_EXERCISE REQUIREMENTS_:
Gather every line in the records below that contains the word "Append".

+++

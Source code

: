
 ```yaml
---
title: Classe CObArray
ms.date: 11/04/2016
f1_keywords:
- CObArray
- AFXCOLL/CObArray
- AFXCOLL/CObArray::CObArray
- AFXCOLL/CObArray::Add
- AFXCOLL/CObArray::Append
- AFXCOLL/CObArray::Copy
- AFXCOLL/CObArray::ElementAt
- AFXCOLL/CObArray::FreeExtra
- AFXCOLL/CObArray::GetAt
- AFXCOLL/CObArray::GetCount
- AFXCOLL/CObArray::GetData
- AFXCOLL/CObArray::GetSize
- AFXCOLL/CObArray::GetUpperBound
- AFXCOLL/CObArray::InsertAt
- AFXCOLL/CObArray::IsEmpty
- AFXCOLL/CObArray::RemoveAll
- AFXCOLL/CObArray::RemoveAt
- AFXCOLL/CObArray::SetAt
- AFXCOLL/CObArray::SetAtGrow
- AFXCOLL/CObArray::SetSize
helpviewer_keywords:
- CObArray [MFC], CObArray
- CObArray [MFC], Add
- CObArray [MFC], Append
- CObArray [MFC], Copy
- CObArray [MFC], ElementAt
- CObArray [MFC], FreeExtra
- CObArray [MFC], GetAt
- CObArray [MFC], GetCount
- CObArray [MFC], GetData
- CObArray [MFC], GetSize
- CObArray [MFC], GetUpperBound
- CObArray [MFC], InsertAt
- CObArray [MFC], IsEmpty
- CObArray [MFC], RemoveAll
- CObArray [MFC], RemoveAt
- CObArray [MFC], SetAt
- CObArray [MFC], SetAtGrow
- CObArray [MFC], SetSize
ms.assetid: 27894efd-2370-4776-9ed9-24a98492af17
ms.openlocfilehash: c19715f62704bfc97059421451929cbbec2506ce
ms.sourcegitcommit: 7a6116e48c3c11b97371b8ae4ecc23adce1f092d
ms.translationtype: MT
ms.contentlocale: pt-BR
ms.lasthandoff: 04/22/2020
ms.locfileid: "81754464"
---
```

+++

_RESULT_:
- AFXCOLL/CObArray::Append
- CObArray [MFC], Append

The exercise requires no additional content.